Your instructions:
Scan the entries that follow for the word "operatorname", then report every line in which it appears.

Saved data entries:
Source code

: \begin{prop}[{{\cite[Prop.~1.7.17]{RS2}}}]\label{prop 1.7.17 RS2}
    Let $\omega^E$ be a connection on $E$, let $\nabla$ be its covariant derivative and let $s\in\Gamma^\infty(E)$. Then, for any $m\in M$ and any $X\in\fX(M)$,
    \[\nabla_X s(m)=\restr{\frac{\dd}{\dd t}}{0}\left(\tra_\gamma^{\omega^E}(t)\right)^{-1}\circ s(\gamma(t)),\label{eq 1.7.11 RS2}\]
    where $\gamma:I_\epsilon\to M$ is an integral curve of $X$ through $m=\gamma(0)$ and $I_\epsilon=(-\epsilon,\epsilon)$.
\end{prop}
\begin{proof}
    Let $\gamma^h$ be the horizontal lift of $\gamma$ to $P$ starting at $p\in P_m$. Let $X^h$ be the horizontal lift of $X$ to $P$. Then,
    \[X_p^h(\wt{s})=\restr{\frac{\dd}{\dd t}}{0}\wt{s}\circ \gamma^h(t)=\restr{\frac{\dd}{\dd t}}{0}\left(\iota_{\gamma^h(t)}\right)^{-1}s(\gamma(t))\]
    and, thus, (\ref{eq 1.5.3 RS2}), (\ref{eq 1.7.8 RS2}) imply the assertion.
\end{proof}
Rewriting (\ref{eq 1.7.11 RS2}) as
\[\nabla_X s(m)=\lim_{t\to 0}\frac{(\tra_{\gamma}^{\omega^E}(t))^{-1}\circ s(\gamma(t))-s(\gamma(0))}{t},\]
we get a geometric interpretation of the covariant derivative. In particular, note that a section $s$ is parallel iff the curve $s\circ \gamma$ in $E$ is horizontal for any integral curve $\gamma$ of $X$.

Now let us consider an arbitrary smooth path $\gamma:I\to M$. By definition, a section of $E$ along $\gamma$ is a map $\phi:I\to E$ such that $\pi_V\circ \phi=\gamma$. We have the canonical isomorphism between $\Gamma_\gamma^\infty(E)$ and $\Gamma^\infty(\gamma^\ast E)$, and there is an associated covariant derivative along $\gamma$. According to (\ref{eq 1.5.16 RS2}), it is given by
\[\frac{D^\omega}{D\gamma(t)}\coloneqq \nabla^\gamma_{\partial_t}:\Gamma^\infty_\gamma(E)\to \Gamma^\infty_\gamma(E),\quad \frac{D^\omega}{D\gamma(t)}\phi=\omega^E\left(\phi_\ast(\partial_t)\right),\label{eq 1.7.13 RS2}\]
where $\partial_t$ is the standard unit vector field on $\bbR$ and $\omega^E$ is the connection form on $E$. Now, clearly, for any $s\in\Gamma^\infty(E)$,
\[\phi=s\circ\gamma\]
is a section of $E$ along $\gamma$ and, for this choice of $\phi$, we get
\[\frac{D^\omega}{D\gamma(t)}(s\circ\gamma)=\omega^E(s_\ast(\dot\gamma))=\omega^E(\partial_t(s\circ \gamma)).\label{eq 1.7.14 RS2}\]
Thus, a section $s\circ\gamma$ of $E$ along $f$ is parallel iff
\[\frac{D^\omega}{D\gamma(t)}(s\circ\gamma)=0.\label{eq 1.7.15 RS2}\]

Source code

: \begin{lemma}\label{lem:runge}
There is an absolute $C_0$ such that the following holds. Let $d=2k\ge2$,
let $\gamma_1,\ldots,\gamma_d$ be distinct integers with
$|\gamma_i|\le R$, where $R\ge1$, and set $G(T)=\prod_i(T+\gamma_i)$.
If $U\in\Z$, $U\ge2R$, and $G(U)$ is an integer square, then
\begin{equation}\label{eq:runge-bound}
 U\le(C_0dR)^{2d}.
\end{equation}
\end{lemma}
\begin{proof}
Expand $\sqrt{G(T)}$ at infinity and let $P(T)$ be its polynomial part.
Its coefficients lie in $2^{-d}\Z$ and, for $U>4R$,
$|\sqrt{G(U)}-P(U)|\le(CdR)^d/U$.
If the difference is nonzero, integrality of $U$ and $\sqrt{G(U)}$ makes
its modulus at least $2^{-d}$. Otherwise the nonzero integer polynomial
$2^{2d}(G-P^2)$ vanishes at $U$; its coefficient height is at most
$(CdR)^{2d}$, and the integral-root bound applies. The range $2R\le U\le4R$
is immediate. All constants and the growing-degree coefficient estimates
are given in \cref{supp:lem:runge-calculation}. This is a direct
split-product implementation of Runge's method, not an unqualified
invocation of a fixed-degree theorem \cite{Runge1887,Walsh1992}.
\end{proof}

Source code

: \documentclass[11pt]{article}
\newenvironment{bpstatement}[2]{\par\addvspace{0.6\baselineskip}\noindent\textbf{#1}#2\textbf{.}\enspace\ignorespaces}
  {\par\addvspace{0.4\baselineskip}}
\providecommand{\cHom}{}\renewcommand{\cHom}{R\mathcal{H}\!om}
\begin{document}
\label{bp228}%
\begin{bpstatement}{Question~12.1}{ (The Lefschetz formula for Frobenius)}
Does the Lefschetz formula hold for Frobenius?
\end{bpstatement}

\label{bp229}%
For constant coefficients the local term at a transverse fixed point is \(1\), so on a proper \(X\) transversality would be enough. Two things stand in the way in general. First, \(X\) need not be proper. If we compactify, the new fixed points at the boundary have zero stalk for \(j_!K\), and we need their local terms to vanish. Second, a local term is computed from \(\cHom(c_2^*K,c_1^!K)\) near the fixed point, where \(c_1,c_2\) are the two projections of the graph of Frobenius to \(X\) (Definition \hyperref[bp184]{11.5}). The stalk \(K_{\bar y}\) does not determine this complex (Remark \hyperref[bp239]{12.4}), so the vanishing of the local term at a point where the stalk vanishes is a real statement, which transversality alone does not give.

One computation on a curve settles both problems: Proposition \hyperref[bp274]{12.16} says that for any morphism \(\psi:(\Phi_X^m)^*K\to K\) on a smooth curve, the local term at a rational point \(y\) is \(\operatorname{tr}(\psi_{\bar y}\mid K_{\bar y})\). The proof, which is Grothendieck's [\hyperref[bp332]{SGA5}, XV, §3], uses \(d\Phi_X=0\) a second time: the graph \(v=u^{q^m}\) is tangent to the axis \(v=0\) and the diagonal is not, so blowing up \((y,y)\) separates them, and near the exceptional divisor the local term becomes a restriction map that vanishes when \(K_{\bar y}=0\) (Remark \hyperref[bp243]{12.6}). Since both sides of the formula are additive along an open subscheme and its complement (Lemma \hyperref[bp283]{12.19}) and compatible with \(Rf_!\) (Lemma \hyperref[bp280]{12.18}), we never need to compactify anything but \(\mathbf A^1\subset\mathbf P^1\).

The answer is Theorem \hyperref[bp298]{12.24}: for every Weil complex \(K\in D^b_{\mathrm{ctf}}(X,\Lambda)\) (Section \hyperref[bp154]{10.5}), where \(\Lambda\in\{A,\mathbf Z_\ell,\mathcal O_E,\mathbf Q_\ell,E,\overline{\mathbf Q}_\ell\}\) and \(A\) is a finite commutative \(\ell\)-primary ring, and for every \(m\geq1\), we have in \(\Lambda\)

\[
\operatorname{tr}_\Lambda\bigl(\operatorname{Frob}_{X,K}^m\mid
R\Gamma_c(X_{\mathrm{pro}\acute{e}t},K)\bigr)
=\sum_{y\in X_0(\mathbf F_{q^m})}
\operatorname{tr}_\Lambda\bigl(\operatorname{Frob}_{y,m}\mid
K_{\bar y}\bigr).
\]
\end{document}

Answer:
One computation on a curve settles both problems: Proposition \hyperref[bp274]{12.16} says that for any morphism \(\psi:(\Phi_X^m)^*K\to K\) on a smooth curve, the local term at a rational point \(y\) is \(\operatorname{tr}(\psi_{\bar y}\mid K_{\bar y})\). The proof, which is Grothendieck's [\hyperref[bp332]{SGA5}, XV, §3], uses \(d\Phi_X=0\) a second time: the graph \(v=u^{q^m}\) is tangent to the axis \(v=0\) and the diagonal is not, so blowing up \((y,y)\) separates them, and near the exceptional divisor the local term becomes a restriction map that vanishes when \(K_{\bar y}=0\) (Remark \hyperref[bp243]{12.6}). Since both sides of the formula are additive along an open subscheme and its complement (Lemma \hyperref[bp283]{12.19}) and compatible with \(Rf_!\) (Lemma \hyperref[bp280]{12.18}), we never need to compactify anything but \(\mathbf A^1\subset\mathbf P^1\).
\operatorname{tr}_\Lambda\bigl(\operatorname{Frob}_{X,K}^m\mid
\operatorname{tr}_\Lambda\bigl(\operatorname{Frob}_{y,m}\mid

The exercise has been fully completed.